Extinct Comecrudan language of Mexico

Comecrudo, also Yué, is an extinct Comecrudan language of Mexico. The name Comecrudo is Spanish for "eat-raw". It was best recorded in a list of 148 words in 1829 by French botanist Jean Louis Berlandier (Berlandier called it "Mulato") (Berlandier et al. 1828-1829). It was spoken on the lower Rio Grande near Reynosa, Tamaulipas, in Mexico. Comecrudo has often been considered a Coahuiltecan language although most linguists now consider the relationship between them unprovable due to the lack of information.

Comecrudo tribal names were recorded in 1748 (Saldivar 1943):
- Sepinpacam
- Perpepug
- Atanaguaypacam / Atanaouajapaca (also known as Atanaguipacane)

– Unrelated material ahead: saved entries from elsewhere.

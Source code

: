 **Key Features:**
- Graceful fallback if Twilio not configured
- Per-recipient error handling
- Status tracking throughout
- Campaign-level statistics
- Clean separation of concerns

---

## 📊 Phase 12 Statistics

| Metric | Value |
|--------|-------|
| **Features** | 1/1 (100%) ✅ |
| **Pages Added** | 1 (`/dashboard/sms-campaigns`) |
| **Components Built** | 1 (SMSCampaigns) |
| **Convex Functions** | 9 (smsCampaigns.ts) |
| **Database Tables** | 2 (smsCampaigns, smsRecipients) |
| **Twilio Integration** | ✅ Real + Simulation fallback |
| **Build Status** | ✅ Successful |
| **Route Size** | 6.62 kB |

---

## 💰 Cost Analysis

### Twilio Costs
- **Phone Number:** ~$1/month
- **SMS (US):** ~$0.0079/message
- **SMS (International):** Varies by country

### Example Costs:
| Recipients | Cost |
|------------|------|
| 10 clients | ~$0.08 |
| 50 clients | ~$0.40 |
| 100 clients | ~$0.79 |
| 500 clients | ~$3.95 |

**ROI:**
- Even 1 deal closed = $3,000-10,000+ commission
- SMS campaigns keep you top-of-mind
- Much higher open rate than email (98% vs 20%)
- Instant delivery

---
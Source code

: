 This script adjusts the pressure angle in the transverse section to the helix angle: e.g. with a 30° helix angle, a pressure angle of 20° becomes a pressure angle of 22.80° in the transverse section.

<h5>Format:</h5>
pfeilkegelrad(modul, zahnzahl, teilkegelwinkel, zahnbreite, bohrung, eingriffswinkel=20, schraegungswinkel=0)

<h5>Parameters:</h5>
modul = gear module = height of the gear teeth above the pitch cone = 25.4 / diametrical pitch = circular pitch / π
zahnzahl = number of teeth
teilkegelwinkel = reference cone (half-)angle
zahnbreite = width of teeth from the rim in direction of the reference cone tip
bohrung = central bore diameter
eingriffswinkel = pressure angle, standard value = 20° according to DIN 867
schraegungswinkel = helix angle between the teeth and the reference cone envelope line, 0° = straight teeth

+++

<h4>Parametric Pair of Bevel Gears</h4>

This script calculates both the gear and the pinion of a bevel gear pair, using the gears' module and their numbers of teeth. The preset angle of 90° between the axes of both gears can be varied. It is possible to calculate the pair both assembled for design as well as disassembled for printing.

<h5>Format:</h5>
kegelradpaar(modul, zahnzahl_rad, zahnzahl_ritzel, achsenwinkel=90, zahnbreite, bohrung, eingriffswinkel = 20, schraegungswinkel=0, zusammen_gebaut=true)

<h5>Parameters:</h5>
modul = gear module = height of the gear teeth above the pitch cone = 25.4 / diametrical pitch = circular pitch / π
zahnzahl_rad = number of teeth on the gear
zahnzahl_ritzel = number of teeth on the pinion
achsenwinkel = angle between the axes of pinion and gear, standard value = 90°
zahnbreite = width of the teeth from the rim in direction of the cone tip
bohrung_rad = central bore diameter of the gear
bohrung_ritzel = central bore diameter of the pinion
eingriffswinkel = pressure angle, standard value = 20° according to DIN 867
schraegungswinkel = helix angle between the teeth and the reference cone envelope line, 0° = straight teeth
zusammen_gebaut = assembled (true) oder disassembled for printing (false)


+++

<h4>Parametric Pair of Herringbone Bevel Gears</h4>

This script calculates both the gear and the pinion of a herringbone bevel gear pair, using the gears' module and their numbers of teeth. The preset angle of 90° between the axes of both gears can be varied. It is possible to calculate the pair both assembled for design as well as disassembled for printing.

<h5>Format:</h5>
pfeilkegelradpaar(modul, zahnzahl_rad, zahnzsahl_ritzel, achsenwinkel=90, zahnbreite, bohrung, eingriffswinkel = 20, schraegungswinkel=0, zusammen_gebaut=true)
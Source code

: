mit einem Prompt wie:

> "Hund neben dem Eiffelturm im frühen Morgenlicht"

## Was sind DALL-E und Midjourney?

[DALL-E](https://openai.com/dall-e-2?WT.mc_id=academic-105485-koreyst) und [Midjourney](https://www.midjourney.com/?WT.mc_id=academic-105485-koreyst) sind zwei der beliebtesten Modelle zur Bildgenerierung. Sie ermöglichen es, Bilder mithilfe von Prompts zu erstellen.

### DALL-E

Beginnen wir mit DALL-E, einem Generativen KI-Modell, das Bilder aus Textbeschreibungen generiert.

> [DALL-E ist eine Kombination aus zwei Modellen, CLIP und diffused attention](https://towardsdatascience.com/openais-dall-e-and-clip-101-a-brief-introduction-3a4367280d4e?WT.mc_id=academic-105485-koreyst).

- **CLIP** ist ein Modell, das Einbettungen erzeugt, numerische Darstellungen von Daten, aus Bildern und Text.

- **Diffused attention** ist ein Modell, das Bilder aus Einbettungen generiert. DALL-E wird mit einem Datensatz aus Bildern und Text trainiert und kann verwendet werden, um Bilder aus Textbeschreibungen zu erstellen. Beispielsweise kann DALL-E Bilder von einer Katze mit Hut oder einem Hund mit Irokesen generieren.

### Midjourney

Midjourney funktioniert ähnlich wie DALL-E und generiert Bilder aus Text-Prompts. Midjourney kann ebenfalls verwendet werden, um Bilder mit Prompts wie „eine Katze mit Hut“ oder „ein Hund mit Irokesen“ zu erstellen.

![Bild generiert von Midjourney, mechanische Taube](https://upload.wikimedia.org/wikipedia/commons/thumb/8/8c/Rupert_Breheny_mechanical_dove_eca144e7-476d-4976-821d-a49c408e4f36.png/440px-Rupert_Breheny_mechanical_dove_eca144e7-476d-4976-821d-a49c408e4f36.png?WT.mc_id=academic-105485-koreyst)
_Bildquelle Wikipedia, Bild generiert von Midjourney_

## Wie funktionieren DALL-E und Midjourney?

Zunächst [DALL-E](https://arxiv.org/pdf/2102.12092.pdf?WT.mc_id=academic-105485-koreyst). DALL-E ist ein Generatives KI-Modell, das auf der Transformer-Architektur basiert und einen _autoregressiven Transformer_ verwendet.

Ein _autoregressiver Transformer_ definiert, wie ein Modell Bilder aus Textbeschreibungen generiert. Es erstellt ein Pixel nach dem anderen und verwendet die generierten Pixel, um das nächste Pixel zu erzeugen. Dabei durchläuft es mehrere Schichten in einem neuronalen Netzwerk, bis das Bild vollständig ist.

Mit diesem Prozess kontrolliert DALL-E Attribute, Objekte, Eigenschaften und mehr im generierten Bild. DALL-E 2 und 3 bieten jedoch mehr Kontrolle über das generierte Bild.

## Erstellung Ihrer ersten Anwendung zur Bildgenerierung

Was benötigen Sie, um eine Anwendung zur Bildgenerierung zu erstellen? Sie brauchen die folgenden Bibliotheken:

In 1861, German Adolph Uhde published a travelogue with some vocabulary (Uhde called the language Carrizo, Spanish for "reed") (Uhde 1861: 185-186). In 1886, Albert Gatschet recorded vocabulary, sentences, and a short text from the descendants (who were not fluent) of the last Comecrudo speakers near Camargo, Tamaulipas, at Las Prietas (Swanton 1940: 55-118). The best of these consultants were Emiterio, Joaquin, and Andrade.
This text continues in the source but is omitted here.